International pop culture would have it that Japan, which is indeed one of the pioneering nations in advancing the development of smart robotics, would someday far off in the future will have a wide proliferation of robots out and about in society. One needs look no further than several examples of Japanese manga, anime and even live-action films and TV series. Despite the rather subpar box-office reception given the accusations of white-washing and cultural appropriation, the recent Hollywood adaptation of the Japanese media phenomenon “Ghost in the Shell” (starring Scarlett Johansson) was also a decent preview of what a cyber-future Japan could look like.
Of course, tech of the here and now is still light-years away from such flights of fictional fancy, but you have to give props to Japan for trying, even in civilian establishments such as hotels. Take for example the appropriately named Henn na Hotel in Sasebo, Nagasaki prefecture; it’s in the Guinness Book of World Records for being the “first robot-staffed hotel in the world”.
Located inside the Huis Ten Bosch theme park which is aesthetically designed to look like the Netherlands, the Henn na Hotel (literally meaning “Strange/Weird Hotel”) is the brainchild of Hideo Sawada, founder of the low-cost (but now major high-profile) traveling tour package agency H.I.S. Co. Ltd. From humble beginnings H.I.S. grew to having 303 branches in Japan, 185 international branches in 124 world cities, majority stakes in two international airlines, two Australian Hotels, and a cruise company. Huis Ten Bosch theme park in Sasebo is one of the first big diversification drives that H.I.S. has undertaken under Sawada’s direction, while the Henn na Hotel within is a blend of the company’s stock-in trade and vision for the future. And make no mistake; the so-called Weird Hotel wears its weirdness on its metaphorical sleeve the moment guests walk in the door.

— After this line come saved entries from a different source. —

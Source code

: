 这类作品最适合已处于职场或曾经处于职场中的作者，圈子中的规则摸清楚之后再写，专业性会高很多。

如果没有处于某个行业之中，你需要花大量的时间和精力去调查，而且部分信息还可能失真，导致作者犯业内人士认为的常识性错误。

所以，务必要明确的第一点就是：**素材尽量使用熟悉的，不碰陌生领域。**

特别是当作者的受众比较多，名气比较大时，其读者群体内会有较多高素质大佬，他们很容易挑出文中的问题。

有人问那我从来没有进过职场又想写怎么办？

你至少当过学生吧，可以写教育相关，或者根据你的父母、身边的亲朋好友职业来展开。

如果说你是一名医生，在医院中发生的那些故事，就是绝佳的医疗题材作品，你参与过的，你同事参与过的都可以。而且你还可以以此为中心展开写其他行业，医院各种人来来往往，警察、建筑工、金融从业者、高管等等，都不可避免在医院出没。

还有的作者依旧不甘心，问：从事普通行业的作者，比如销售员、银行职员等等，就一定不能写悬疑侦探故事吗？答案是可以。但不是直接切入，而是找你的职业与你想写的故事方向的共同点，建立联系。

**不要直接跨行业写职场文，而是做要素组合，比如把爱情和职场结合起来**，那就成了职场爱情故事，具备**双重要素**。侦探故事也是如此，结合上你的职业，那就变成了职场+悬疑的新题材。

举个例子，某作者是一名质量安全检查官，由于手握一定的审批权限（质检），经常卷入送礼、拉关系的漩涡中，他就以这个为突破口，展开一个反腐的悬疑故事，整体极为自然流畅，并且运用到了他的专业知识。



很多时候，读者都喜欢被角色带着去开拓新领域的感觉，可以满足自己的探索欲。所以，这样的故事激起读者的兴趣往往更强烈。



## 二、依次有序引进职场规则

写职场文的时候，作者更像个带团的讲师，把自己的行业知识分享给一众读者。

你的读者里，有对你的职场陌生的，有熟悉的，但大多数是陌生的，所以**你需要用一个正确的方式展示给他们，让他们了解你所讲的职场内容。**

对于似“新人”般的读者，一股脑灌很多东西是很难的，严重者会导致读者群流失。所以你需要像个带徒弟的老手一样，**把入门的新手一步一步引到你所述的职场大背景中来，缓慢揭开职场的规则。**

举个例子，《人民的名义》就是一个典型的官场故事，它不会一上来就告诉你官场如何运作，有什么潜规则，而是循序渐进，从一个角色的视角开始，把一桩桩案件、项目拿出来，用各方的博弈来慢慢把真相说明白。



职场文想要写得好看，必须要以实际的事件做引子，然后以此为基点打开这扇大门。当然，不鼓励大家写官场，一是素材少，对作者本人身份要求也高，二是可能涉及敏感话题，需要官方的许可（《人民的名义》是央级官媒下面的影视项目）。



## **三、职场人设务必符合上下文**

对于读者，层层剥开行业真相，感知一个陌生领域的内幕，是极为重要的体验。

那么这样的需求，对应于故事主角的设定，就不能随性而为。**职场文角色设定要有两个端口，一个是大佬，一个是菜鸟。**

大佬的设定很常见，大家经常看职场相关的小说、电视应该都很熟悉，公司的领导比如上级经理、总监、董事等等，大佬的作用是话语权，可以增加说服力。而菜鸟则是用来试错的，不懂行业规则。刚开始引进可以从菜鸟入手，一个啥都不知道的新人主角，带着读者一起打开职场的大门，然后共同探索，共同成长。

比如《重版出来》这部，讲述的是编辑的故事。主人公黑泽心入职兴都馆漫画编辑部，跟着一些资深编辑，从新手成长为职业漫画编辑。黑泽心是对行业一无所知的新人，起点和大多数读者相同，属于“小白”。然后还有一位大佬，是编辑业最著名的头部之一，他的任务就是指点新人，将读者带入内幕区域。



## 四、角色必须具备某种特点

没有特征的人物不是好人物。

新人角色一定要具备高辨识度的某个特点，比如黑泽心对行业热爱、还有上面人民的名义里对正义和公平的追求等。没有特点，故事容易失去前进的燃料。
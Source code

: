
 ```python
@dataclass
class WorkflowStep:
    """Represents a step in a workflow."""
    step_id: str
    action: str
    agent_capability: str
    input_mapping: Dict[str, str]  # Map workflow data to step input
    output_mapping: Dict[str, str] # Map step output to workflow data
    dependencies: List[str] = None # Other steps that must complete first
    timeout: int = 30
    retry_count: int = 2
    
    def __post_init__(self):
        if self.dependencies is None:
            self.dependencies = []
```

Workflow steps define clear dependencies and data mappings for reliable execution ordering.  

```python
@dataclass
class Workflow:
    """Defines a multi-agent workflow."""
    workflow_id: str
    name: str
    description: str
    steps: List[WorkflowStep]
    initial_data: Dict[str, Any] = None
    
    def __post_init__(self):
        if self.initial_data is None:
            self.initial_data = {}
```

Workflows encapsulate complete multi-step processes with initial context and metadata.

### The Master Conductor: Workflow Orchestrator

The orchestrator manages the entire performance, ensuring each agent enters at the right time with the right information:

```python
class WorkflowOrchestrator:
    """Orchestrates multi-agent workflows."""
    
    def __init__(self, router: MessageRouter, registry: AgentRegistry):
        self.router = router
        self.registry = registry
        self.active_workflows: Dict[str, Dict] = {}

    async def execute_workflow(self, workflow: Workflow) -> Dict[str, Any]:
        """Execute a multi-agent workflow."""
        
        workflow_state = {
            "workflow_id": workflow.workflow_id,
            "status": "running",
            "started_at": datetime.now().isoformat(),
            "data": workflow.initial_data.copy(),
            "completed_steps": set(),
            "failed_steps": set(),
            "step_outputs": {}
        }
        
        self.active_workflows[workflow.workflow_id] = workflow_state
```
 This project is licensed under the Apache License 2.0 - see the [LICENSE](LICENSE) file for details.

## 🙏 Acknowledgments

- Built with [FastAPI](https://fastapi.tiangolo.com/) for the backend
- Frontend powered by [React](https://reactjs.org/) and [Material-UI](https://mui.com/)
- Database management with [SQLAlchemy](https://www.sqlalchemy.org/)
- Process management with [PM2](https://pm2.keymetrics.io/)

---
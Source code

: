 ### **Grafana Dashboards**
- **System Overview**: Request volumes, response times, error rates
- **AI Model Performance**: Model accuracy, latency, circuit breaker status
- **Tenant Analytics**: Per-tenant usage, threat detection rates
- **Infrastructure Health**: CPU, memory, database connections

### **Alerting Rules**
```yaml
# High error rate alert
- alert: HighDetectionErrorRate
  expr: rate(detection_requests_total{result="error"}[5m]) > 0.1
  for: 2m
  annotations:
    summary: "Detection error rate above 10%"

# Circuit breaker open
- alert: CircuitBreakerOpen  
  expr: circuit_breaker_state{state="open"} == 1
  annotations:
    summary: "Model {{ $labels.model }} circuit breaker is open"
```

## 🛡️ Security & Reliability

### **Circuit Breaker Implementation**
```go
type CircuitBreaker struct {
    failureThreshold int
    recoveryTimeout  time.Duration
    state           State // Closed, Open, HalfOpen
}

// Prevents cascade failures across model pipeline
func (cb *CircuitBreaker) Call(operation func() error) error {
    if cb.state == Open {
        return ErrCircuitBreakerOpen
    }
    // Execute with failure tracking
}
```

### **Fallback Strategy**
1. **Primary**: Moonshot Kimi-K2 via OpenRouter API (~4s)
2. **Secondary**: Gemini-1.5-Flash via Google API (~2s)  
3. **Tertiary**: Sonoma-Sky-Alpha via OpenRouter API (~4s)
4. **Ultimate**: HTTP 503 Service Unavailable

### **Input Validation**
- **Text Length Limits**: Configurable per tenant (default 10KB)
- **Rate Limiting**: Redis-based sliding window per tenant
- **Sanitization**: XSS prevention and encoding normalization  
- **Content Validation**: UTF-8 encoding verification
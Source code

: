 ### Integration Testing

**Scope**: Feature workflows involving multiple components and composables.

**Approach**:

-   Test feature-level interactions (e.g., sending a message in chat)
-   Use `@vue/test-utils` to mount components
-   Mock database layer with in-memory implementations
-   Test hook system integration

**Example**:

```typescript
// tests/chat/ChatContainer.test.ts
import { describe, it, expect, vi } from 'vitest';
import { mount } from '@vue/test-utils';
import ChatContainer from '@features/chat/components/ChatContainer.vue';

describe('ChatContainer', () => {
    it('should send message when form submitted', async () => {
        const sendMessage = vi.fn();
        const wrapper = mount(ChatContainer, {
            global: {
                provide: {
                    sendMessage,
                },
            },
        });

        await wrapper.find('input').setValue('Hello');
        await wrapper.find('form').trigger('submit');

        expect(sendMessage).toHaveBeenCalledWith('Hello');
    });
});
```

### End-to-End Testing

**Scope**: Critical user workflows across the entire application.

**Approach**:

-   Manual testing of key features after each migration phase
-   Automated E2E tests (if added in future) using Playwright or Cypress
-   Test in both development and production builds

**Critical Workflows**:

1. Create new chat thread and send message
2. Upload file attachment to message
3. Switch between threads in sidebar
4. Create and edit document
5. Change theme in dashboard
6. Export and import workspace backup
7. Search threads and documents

Take for instance the front reception desk of the Henn na. It’s staffed by what appears to be a good-looking Japanese clerk and a velociraptor with a tie. As you suspect, they’re actually robots; the clerk is the Japanese-language receptionist white the dinosaur is the English-speaker. But they only serve to talk the guest through the actual check-in process: the information and biometrics terminals to their respective lefts. This is important because guests don’t get keys or cards. Instead it’s all facial recognition software that opens doors, or charges purchases and meals to your hotel account.
Meanwhile most other staff functions appear to be taken up by one sort of robot or other. There’s the robot trolley that carries your luggage to your assigned room, the robot arm that stores items in safety lockers, or the humanoid robot concierge that answers questions (Japanese only) about hotel locations and breakfast schedules. In every room is a little robot buddy named Churi-chan (because her head is like a tulip) who controls the overhead lights and acts like a “smart” radio alarm-clock that wakes you in the morning with the weather report, all by talking to her (in Japanese again, but she has an English manual to work around with).
This rather impersonal experience comes from Sawada’s idea of drastically cutting down the usual hotel manpower and having 90% of the expected help be robotic. His H.I.S. Company has made contacts with Japanese robotics developers in order to create this cyber menagerie for the Henn na Hotel. But thankfully “some” human presence is still necessary. The hotel manager at least is flesh and blood, and he plus nine other staffers are present behind the scenes to observe the security feed and come out whenever a robot or facial recognition terminal is acting buggy. For example, room check-ins aren’t entertained by the robots until 3 in the afternoon, so a human staffer tends to pop out to explain to guests why the front desk is “ignoring” them.
And then we go into the dining element of the Henn na Hotel, which takes cues from one of the most ubiquitous basic commercial tech in Japan: vending machines. If you want to sample the “fried octopus balls” or hotdogs then you “facial recognize” the mechanical vendors to give you a serving on your wooden dining table.
I had described a stay at the Henn na Hotel as being (nearly) impersonal. That may be a minus point save for the fact that the robotic impersonality has been billed by Hideo Sawada as the selling point, and what may be a flaw anywhere else has become a source of futuristic charm. Already plans are underway to expand the number of rooms, with Sawada ultimately seeing branches of the Henn na Hotel opening overseas someday. In a way that sounds like a lovely thought, for people all over the world to get a weird opportunity to sleep in the not so distant future, right now.